Our logistic regression on the “sex” and “control” variables considers these variables separately, not jointly, and therefore did not do as well as the CART model.
We can quantify this precisely.
Possibilities = data.frame(sex=c(0,0,1,1),control=c(0,1,0,1))
predict(logitcontrolsex, newdata=Possibilities, type="response")
## 1 2 3 4
## 0.3462559 0.3024455 0.3337375 0.2908065
The four values in the results correspond to the four possibilities in the order they are stated above ( (Man, Not Control), (Man, Control), (Woman, Not Control), (Woman, Control) ).
For the (Woman, Control) case ot a large difference between the logistic regression model (0.2908065) and the CART model (0.290456), but it is there.
We’re going to add a new term to our logistic regression now, that is the combination of the “sex” and “control” variables - so if this new variable is 1, that means the person is a woman AND in the control group.

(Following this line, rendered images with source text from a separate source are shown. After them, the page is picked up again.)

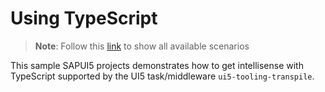 # Using TypeScript

> **Note**: Follow this [link](https://github.com/stockbal/ui5-project-ts-intellisense/tree/main) to show all available scenarios

This sample SAPUI5 projects demonstrates how to get intellisense with TypeScript supported by the UI5 task/middleware `ui5-tooling-transpile`.
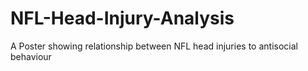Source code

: # NFL-Head-Injury-Analysis
A Poster showing relationship between NFL head injuries to antisocial behaviour
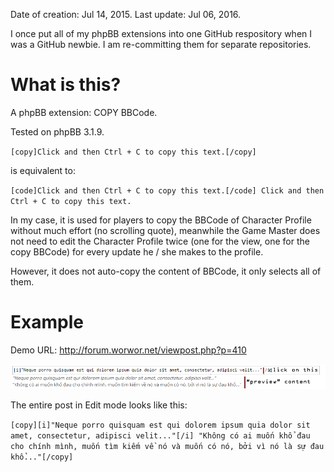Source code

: Date of creation: Jul 14, 2015. Last update: Jul 06, 2016.

I once put all of my phpBB extensions into one GitHub respository when I was a GitHub newbie. I am re-committing them for separate repositories.

# What is this?

A phpBB extension: COPY BBCode.

Tested on phpBB 3.1.9.

 `[copy]Click and then Ctrl + C to copy this text.[/copy]`
 
 is equivalent to:

`[code]Click and then Ctrl + C to copy this text.[/code]
Click and then Ctrl + C to copy this text.`

In my case, it is used for players to copy the BBCode of Character Profile without much effort (no scrolling quote), meanwhile the Game Master does not need to edit the Character Profile twice (one for the view, one for the copy BBCode) for every update he / she makes to the profile.

However, it does not auto-copy the content of BBCode, it only selects all of them.

# Example

Demo URL: http://forum.worwor.net/viewpost.php?p=410

![](demo.png)

The entire post in Edit mode looks like this:

`[copy][i]"Neque porro quisquam est qui dolorem ipsum quia dolor sit amet, consectetur, adipisci velit..."[/i]
"Không có ai muốn khổ đau cho chính mình, muốn tìm kiếm về nó và muốn có nó, bởi vì nó là sự đau khổ..."[/copy]`

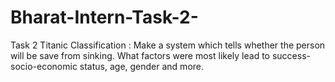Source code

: # Bharat-Intern-Task-2-
Task 2 Titanic Classification : Make a system which tells whether the person will be save from sinking. What factors were most likely lead to success-socio-economic status, age, gender and more.
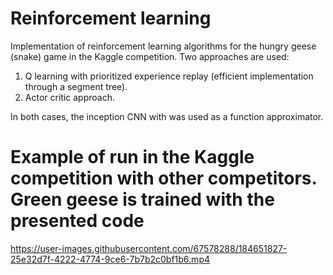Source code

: # Reinforcement learning

Implementation of reinforcement learning algorithms for the hungry geese (snake) game in the Kaggle competition. Two approaches are used:

1. Q learning with prioritized experience replay (efficient implementation through a segment tree).
2. Actor critic approach.

In both cases, the inception CNN with was used as a function approximator.



# Example of run in the Kaggle competition with other competitors. Green geese is trained with the presented code 
https://user-images.githubusercontent.com/67578288/184651827-25e32d7f-4222-4774-9ce6-7b7b2c0bf1b6.mp4


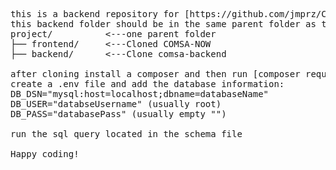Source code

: <pre>
this is a backend repository for [https://github.com/jmprz/COMSA-NOW]
this backend folder should be in the same parent folder as the COMSA-NOW frontend folder:
project/          <---one parent folder
├── frontend/     <---Cloned COMSA-NOW 
├── backend/      <---Clone comsa-backend

after cloning install a composer and then run [composer require vlucas/phpdotenv], [composer require phrity/websocket], [composer require cboden/ratchet] in the terminal inside the /comsa-backend directory
create a .env file and add the database information:
DB_DSN="mysql:host=localhost;dbname=databaseName"
DB_USER="databseUsername" (usually root)
DB_PASS="databasePass" (usually empty "")

run the sql query located in the schema file

Happy coding!
</pre>
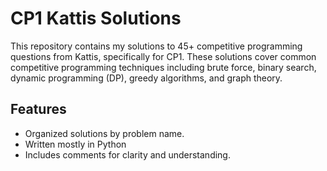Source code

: # CP1 Kattis Solutions

This repository contains my solutions to 45+ competitive programming questions from Kattis, specifically for CP1. These solutions cover common competitive programming techniques including brute force, binary search, dynamic programming (DP), greedy algorithms, and graph theory.

## Features
- Organized solutions by problem name.
- Written mostly in Python
- Includes comments for clarity and understanding.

logmodel2 <-glm(voting ~ sex + control + sex:control, data=data, family="binomial")
summary(logmodel2)
##
## Call:
## glm(formula = voting ~ sex + control + sex:control, family = "binomial",
## data = data)
##
## Deviance Residuals:
## Min 1Q Median 3Q Max
## -0.9213 -0.9019 -0.8284 1.4573 1.5724
##
## Coefficients:
## Estimate Std. Error z value Pr(>|z|)
## (Intercept) -0.637471 0.007603 -83.843 < 2e-16 ***
## sex -0.051888 0.010801 -4.804 1.55e-06 ***
## control -0.196553 0.010356 -18.980 < 2e-16 ***
## sex:control -0.007259 0.014729 -0.493 0.622
## ---
## Signif. codes: 0 '***' 0.001 '**' 0.01 '*' 0.05 '.' 0.1 ' ' 1
##
## (Dispersion parameter for binomial family taken to be 1)
##
## Null deviance: 429238 on 344083 degrees of freedom
## Residual deviance: 428442 on 344080 degrees of freedom
## AIC: 428450
##
## Number of Fisher Scoring iterations: 4
If a person is a woman and in the control group, the chance that she voted goes down.
(The sex:control coefficient is negative, so that means that a value of 1 in this variable decreases the chance of voting. This variable will have variable 1 if the person is a woman and in the control group.)
predict(logmodel2, newdata=Possibilities, type="response")
## 1 2 3 4
## 0.3458183 0.3027947 0.3341757 0.2904558
The logistic regression model now predicts 0.2904558 for the (Woman, Control) case, so there is now a very small difference (practically zero) between CART and logistic regression.
Trees can capture nonlinear relationships that logistic regression can not, but we can get around this sometimes by using variables that are the combination of two variables.
We should not use all possible interaction terms in a logistic regression model due to overfitting. Even in this simple problem, we have four treatment groups and two values for sex. If we have an interaction term for every treatment variable with sex, we will double the number of variables. In smaller data sets, this could quickly lead to overfitting.